Instructions to follow - Scan the lines below; pull out those with "Moderator".

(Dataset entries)
·····

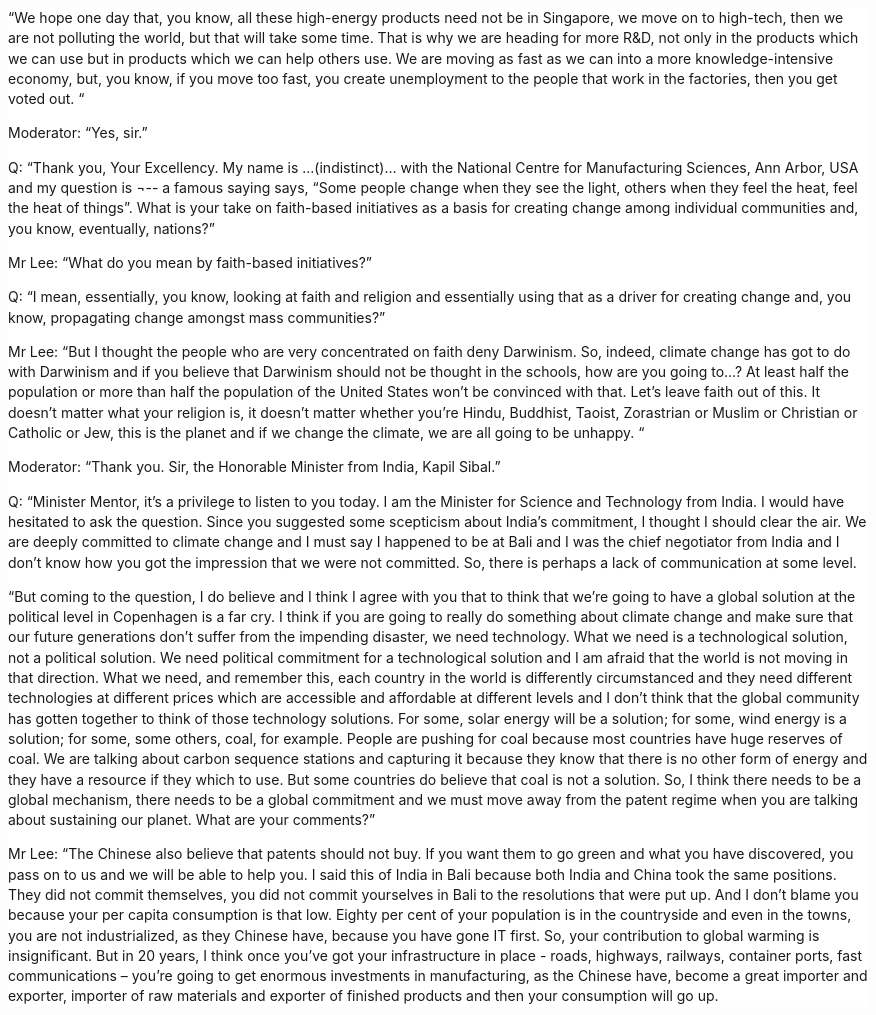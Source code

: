 “We hope one day that, you know, all these high-energy products need not be in Singapore, we move on to high-tech, then we are not polluting the world, but that will take some time. That is why we are heading for more R&D, not only in the products which we can use but in products which we can help others use. We are moving as fast as we can into a more knowledge-intensive economy, but, you know, if you move too fast, you create unemployment to the people that work in the factories, then you get voted out. “

Moderator: “Yes, sir.”

Q: “Thank you, Your Excellency. My name is …(indistinct)… with the National Centre for Manufacturing Sciences, Ann Arbor, USA and my question is ¬-\- a famous saying says, “Some people change when they see the light, others when they feel the heat, feel the heat of things”. What is your take on faith-based initiatives as a basis for creating change among individual communities and, you know, eventually, nations?”

Mr Lee: “What do you mean by faith-based initiatives?”

Q: “I mean, essentially, you know, looking at faith and religion and essentially using that as a driver for creating change and, you know, propagating change amongst mass communities?”

Mr Lee: “But I thought the people who are very concentrated on faith deny Darwinism. So, indeed, climate change has got to do with Darwinism and if you believe that Darwinism should not be thought in the schools, how are you going to…? At least half the population or more than half the population of the United States won’t be convinced with that. Let’s leave faith out of this. It doesn’t matter what your religion is, it doesn’t matter whether you’re Hindu, Buddhist, Taoist, Zorastrian or Muslim or Christian or Catholic or Jew, this is the planet and if we change the climate, we are all going to be unhappy. “

Moderator: “Thank you. Sir, the Honorable Minister from India, Kapil Sibal.”

Q: “Minister Mentor, it’s a privilege to listen to you today. I am the Minister for Science and Technology from India. I would have hesitated to ask the question. Since you suggested some scepticism about India’s commitment, I thought I should clear the air. We are deeply committed to climate change and I must say I happened to be at Bali and I was the chief negotiator from India and I don’t know how you got the impression that we were not committed. So, there is perhaps a lack of communication at some level.

“But coming to the question, I do believe and I think I agree with you that to think that we’re going to have a global solution at the political level in Copenhagen is a far cry. I think if you are going to really do something about climate change and make sure that our future generations don’t suffer from the impending disaster, we need technology. What we need is a technological solution, not a political solution. We need political commitment for a technological solution and I am afraid that the world is not moving in that direction. What we need, and remember this, each country in the world is differently circumstanced and they need different technologies at different prices which are accessible and affordable at different levels and I don’t think that the global community has gotten together to think of those technology solutions. For some, solar energy will be a solution; for some, wind energy is a solution; for some, some others, coal, for example. People are pushing for coal because most countries have huge reserves of coal. We are talking about carbon sequence stations and capturing it because they know that there is no other form of energy and they have a resource if they which to use. But some countries do believe that coal is not a solution. So, I think there needs to be a global mechanism, there needs to be a global commitment and we must move away from the patent regime when you are talking about sustaining our planet. What are your comments?”

Mr Lee: “The Chinese also believe that patents should not buy. If you want them to go green and what you have discovered, you pass on to us and we will be able to help you. I said this of India in Bali because both India and China took the same positions. They did not commit themselves, you did not commit yourselves in Bali to the resolutions that were put up. And I don’t blame you because your per capita consumption is that low. Eighty per cent of your population is in the countryside and even in the towns, you are not industrialized, as they Chinese have, because you have gone IT first. So, your contribution to global warming is insignificant. But in 20 years, I think once you’ve got your infrastructure in place - roads, highways, railways, container ports, fast communications – you’re going to get enormous investments in manufacturing, as the Chinese have, become a great importer and exporter, importer of raw materials and exporter of finished products and then your consumption will go up.
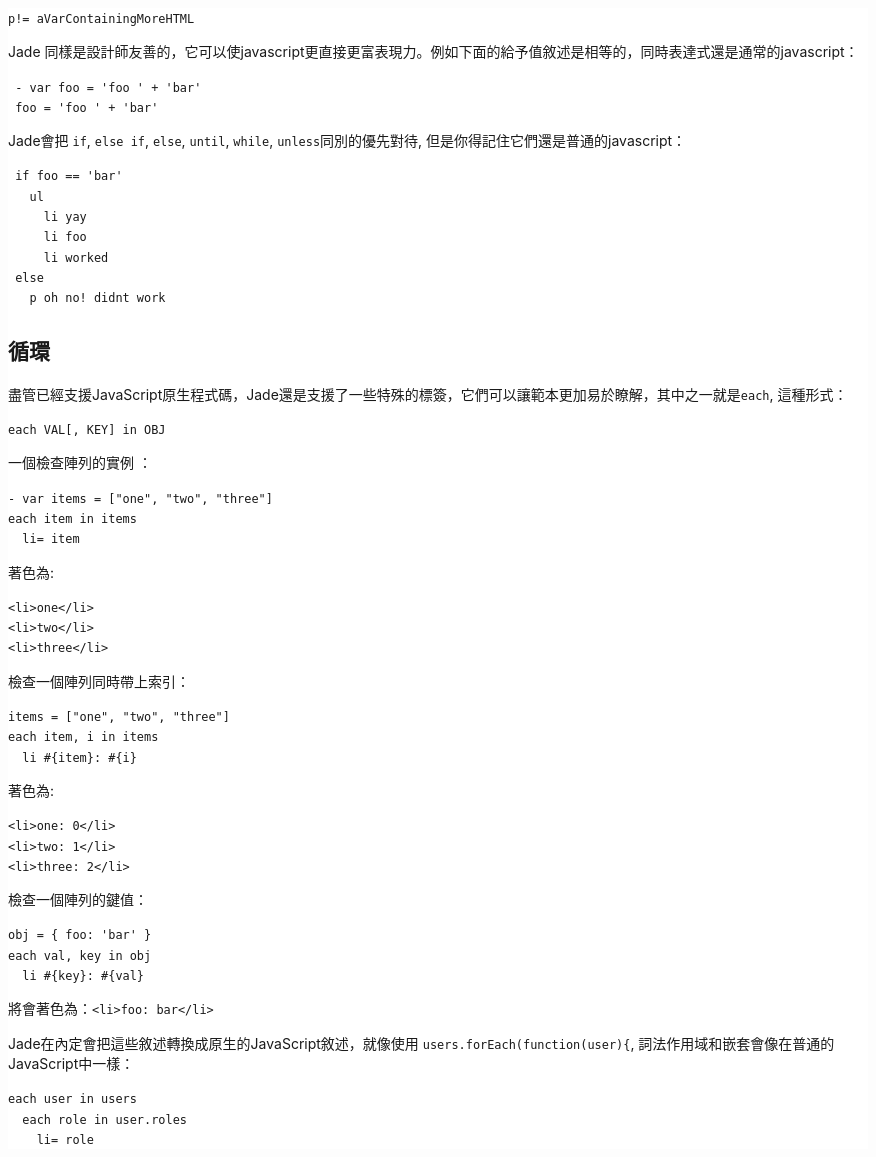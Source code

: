     p!= aVarContainingMoreHTML

Jade 同樣是設計師友善的，它可以使javascript更直接更富表現力。例如下面的給予值敘述是相等的，同時表達式還是通常的javascript：
 
     - var foo = 'foo ' + 'bar'
     foo = 'foo ' + 'bar'

Jade會把 `if`, `else if`, `else`, `until`, `while`, `unless`同別的優先對待, 但是你得記住它們還是普通的javascript：

     if foo == 'bar'
       ul
         li yay
         li foo
         li worked
     else
       p oh no! didnt work  

## 循環

盡管已經支援JavaScript原生程式碼，Jade還是支援了一些特殊的標簽，它們可以讓範本更加易於瞭解，其中之一就是`each`, 這種形式：

    each VAL[, KEY] in OBJ

一個檢查陣列的實例 ：

    - var items = ["one", "two", "three"]
    each item in items
      li= item

著色為:

    <li>one</li>
    <li>two</li>
    <li>three</li>

檢查一個陣列同時帶上索引：

    items = ["one", "two", "three"]
    each item, i in items
      li #{item}: #{i}

著色為:

    <li>one: 0</li>
    <li>two: 1</li>
    <li>three: 2</li>

檢查一個陣列的鍵值：

    obj = { foo: 'bar' }
    each val, key in obj
      li #{key}: #{val}

將會著色為：`<li>foo: bar</li>`

Jade在內定會把這些敘述轉換成原生的JavaScript敘述，就像使用 `users.forEach(function(user){`,
詞法作用域和嵌套會像在普通的JavaScript中一樣：

    each user in users
      each role in user.roles
        li= role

·····

Answer section -
Moderator: “Yes, sir.”
Moderator: “Thank you. Sir, the Honorable Minister from India, Kapil Sibal.”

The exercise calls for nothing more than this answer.